Saved entries
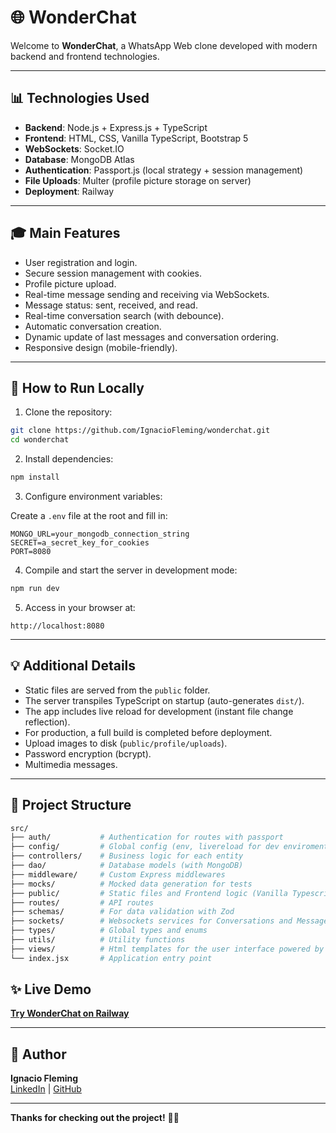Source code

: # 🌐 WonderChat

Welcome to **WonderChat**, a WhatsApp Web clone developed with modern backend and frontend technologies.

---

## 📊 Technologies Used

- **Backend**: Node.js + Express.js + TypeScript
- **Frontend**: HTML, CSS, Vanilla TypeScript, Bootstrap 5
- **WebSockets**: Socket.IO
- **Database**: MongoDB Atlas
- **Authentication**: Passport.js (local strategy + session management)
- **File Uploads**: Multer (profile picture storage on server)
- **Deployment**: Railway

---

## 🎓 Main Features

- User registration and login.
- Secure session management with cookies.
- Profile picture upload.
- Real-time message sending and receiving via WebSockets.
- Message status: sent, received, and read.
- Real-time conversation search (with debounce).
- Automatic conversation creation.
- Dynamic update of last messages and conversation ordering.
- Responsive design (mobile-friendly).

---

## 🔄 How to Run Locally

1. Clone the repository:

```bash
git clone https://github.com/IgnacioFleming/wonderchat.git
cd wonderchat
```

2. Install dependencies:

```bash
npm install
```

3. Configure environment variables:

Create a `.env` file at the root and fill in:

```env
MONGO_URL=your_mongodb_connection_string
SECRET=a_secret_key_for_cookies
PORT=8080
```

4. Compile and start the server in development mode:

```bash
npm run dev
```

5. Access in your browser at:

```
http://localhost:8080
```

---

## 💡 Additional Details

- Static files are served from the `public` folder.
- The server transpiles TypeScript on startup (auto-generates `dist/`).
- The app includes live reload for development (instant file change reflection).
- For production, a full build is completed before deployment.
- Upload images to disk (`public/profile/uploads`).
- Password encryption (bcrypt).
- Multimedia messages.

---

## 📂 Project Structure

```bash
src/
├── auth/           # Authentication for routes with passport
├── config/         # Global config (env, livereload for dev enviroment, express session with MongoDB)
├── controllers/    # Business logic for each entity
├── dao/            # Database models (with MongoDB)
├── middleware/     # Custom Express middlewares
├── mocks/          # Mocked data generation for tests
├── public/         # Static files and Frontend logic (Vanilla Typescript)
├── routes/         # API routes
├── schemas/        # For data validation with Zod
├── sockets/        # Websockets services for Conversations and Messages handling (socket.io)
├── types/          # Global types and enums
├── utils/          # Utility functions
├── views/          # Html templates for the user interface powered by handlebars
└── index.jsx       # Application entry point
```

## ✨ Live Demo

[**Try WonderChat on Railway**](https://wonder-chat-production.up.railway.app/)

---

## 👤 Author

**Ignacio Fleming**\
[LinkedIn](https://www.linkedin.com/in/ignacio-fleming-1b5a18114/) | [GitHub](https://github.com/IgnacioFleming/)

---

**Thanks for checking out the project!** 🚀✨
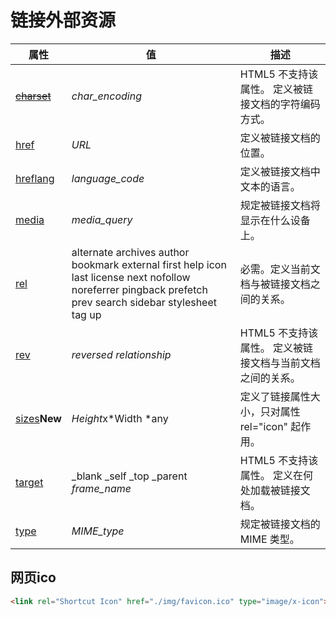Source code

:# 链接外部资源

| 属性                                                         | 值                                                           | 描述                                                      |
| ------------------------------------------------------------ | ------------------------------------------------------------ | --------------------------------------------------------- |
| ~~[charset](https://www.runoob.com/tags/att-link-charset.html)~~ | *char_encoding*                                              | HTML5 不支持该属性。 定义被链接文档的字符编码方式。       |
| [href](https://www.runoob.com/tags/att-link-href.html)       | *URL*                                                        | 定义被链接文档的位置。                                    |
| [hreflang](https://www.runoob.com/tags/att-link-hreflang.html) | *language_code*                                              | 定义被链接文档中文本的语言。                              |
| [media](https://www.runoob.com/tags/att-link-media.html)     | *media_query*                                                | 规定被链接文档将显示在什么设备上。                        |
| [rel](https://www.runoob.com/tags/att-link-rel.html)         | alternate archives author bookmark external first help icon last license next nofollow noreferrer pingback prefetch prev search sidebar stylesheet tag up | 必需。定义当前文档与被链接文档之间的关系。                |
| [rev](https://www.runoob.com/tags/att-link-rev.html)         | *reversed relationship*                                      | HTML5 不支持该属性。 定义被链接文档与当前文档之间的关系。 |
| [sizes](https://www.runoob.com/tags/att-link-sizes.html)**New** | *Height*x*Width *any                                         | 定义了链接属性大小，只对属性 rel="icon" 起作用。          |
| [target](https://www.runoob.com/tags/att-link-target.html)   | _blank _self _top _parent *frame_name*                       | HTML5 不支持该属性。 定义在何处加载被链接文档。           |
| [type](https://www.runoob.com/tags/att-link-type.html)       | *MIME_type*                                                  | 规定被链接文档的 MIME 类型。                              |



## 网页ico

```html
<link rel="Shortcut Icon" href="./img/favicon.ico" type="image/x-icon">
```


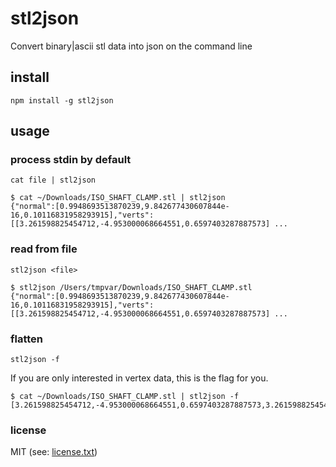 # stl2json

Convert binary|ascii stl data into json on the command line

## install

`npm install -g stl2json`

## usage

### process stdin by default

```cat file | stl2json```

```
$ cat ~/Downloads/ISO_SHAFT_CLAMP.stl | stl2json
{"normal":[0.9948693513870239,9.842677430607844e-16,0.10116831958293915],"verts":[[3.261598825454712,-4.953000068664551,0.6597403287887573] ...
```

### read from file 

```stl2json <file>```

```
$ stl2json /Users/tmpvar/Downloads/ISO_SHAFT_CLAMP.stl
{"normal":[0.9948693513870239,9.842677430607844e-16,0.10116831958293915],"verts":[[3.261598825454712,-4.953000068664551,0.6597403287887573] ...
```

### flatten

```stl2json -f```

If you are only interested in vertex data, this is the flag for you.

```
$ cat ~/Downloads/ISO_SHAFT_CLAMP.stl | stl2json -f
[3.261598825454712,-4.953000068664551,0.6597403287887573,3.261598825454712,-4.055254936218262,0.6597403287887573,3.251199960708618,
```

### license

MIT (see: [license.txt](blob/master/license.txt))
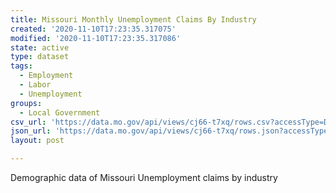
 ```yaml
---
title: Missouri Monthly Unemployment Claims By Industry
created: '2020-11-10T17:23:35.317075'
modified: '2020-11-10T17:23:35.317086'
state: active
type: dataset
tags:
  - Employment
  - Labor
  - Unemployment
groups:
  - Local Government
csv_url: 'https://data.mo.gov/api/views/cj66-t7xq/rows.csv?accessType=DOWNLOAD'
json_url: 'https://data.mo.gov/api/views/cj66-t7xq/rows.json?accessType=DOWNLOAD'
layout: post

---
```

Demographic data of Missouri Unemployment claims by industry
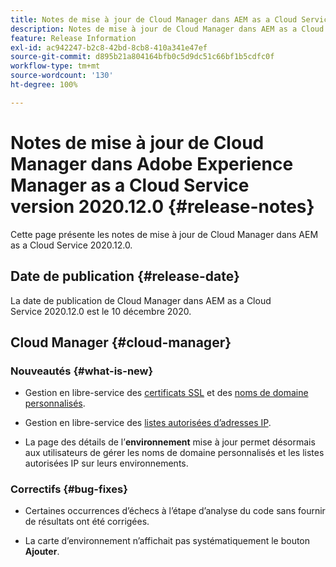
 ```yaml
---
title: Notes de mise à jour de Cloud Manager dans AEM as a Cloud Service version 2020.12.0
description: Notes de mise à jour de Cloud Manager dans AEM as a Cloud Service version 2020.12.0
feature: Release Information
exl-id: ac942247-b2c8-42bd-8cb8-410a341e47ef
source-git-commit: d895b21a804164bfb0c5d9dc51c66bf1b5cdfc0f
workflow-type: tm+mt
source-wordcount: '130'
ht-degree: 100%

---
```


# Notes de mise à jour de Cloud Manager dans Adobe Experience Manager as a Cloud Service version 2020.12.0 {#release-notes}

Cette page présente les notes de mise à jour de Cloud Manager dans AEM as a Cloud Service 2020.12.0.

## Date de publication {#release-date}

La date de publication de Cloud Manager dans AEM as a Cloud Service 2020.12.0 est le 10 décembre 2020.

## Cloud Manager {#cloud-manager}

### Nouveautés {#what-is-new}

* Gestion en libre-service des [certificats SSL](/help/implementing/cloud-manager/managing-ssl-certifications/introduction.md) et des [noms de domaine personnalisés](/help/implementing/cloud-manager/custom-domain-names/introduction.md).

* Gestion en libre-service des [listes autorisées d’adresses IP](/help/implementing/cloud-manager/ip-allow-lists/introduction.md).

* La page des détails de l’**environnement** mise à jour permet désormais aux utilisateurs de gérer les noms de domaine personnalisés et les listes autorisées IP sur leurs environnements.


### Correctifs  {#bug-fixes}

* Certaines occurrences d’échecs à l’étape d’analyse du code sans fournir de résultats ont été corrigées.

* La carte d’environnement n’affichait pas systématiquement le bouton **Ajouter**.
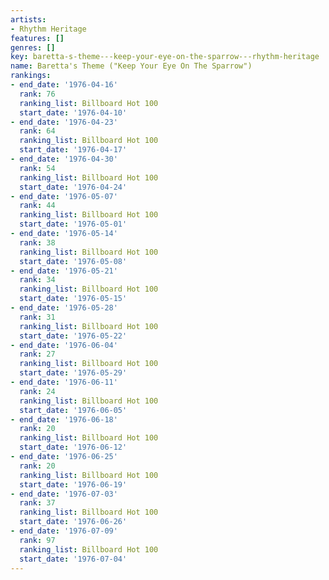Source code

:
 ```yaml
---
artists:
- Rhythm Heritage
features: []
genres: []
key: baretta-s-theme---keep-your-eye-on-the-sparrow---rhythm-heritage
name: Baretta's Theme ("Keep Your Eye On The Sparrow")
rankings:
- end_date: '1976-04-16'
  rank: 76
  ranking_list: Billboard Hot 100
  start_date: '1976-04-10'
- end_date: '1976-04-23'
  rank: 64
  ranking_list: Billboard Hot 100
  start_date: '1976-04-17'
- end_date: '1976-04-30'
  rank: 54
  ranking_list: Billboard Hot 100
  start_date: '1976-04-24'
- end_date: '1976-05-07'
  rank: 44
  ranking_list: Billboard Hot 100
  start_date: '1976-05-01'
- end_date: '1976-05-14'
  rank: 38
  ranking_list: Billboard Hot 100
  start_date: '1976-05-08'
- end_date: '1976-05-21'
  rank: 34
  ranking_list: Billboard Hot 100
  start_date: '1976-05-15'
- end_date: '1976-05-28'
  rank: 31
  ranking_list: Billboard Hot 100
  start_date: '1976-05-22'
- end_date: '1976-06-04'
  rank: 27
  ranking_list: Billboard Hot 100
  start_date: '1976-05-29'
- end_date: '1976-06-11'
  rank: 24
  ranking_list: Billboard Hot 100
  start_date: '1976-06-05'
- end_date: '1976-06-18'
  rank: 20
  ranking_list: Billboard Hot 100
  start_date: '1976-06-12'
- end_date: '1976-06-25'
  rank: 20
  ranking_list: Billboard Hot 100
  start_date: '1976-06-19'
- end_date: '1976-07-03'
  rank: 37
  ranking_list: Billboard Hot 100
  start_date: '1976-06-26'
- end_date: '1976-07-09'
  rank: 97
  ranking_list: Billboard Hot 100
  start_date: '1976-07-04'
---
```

__The task__. Each line from the start of the entries above through the line with "- Profile picture upload." should be duplicated exactly, leaving out the pictures.

__Exercise answer__.
Source code

: # 🌐 WonderChat

Welcome to **WonderChat**, a WhatsApp Web clone developed with modern backend and frontend technologies.

---

## 📊 Technologies Used

- **Backend**: Node.js + Express.js + TypeScript
- **Frontend**: HTML, CSS, Vanilla TypeScript, Bootstrap 5
- **WebSockets**: Socket.IO
- **Database**: MongoDB Atlas
- **Authentication**: Passport.js (local strategy + session management)
- **File Uploads**: Multer (profile picture storage on server)
- **Deployment**: Railway

---

## 🎓 Main Features

- User registration and login.
- Secure session management with cookies.
- Profile picture upload.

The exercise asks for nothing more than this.